◆ What the exercise asks
The answer must consist of every line from the data that holds the string "proxy".

◆ Saved data entries

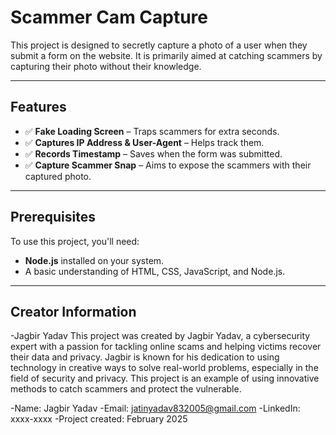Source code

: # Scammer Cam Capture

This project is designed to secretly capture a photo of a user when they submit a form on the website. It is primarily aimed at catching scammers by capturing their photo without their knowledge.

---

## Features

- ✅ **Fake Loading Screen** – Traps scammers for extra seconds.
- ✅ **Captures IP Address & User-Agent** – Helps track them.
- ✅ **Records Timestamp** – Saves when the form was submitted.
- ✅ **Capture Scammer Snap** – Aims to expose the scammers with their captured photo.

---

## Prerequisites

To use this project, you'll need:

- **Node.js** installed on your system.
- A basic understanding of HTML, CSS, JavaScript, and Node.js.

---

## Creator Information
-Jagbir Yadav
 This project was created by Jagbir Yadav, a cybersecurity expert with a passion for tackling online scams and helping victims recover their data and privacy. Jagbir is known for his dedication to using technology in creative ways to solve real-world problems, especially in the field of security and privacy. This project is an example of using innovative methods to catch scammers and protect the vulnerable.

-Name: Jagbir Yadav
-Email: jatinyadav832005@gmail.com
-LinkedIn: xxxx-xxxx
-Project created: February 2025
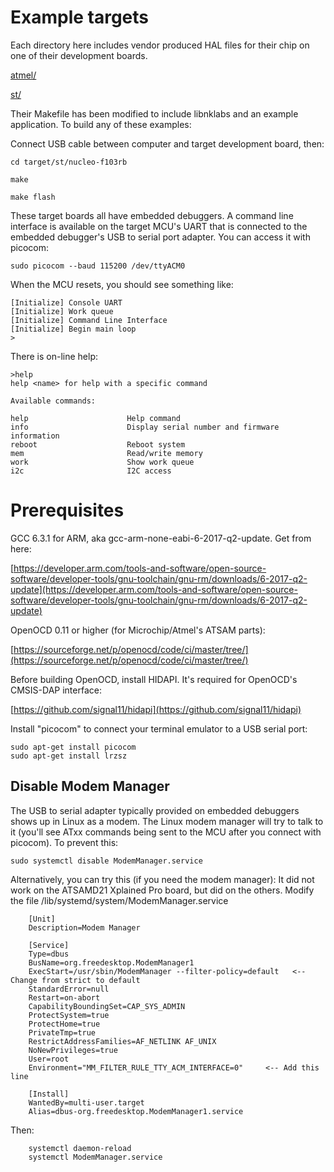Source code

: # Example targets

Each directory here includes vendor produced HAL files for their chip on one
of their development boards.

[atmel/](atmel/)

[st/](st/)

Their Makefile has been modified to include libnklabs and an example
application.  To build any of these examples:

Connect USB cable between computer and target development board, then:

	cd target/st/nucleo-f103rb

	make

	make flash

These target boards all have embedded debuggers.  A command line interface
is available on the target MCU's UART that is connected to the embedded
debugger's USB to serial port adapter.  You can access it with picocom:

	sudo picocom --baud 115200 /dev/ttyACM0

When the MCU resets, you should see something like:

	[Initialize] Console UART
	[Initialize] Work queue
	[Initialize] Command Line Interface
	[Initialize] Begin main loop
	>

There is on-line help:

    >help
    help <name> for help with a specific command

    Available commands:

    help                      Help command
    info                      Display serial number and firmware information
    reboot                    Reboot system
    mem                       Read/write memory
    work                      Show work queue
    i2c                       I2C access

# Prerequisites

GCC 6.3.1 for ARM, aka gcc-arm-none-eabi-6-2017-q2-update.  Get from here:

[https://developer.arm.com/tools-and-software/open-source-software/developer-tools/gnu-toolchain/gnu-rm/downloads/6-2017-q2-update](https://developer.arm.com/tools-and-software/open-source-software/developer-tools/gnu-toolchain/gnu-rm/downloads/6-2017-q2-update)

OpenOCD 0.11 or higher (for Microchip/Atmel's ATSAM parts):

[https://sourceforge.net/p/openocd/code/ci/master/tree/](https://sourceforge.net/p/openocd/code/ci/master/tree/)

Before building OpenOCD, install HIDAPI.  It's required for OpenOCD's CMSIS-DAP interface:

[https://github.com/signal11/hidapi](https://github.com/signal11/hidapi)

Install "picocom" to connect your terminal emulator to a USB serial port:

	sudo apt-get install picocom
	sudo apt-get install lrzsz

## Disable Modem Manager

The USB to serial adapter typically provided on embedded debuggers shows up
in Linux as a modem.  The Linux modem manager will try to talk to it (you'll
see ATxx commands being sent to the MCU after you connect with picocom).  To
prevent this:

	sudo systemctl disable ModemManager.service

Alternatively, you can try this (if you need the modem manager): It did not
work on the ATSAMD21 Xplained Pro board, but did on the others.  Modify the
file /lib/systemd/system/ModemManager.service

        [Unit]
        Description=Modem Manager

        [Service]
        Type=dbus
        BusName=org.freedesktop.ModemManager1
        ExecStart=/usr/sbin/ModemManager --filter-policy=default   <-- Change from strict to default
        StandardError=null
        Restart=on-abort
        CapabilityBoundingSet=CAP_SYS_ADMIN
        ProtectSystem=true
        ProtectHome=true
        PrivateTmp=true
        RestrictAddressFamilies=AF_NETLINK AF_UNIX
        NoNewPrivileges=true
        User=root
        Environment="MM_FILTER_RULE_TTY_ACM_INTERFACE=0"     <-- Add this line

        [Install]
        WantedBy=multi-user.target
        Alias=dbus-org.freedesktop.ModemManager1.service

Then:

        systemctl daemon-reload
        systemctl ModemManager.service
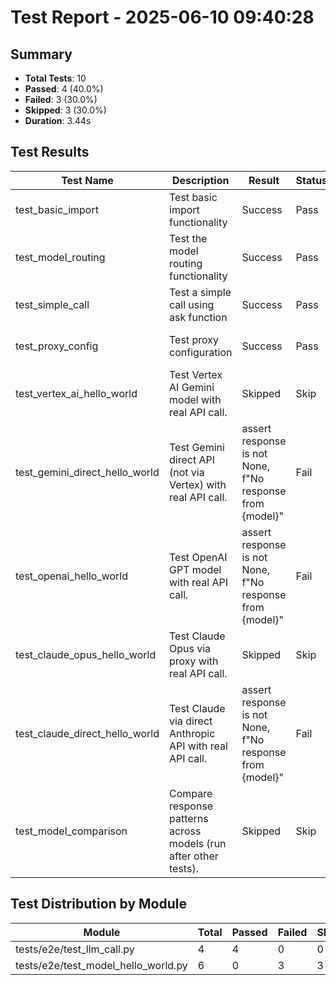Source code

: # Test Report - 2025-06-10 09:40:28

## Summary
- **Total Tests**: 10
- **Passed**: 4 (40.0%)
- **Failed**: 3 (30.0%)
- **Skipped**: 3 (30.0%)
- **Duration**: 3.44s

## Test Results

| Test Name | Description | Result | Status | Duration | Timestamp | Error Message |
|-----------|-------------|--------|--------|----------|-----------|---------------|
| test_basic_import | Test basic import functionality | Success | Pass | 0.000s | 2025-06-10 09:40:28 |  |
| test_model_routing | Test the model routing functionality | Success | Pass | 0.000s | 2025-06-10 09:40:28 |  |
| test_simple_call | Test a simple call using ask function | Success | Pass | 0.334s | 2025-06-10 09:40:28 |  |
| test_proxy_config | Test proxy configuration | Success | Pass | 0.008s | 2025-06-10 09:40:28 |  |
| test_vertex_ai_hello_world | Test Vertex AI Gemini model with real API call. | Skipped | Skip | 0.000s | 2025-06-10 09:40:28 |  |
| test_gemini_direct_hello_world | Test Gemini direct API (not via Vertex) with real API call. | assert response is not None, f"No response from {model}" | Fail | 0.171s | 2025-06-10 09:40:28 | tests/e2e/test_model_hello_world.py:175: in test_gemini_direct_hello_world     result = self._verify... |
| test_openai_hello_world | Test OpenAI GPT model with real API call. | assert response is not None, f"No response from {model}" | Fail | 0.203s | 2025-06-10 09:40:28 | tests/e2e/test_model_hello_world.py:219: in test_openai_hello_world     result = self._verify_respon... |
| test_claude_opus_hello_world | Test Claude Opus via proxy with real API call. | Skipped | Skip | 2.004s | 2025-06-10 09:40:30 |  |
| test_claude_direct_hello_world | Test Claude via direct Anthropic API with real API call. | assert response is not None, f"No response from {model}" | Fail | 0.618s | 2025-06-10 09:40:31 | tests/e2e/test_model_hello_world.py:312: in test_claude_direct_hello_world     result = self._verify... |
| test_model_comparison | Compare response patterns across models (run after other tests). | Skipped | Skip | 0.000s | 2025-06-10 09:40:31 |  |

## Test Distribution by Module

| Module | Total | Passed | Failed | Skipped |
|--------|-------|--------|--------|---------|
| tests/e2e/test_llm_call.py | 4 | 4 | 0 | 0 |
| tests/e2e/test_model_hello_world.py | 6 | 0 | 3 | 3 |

◆ Solution to the problem
| test_proxy_config | Test proxy configuration | Success | Pass | 0.008s | 2025-06-10 09:40:28 |  |
| test_claude_opus_hello_world | Test Claude Opus via proxy with real API call. | Skipped | Skip | 2.004s | 2025-06-10 09:40:30 |  |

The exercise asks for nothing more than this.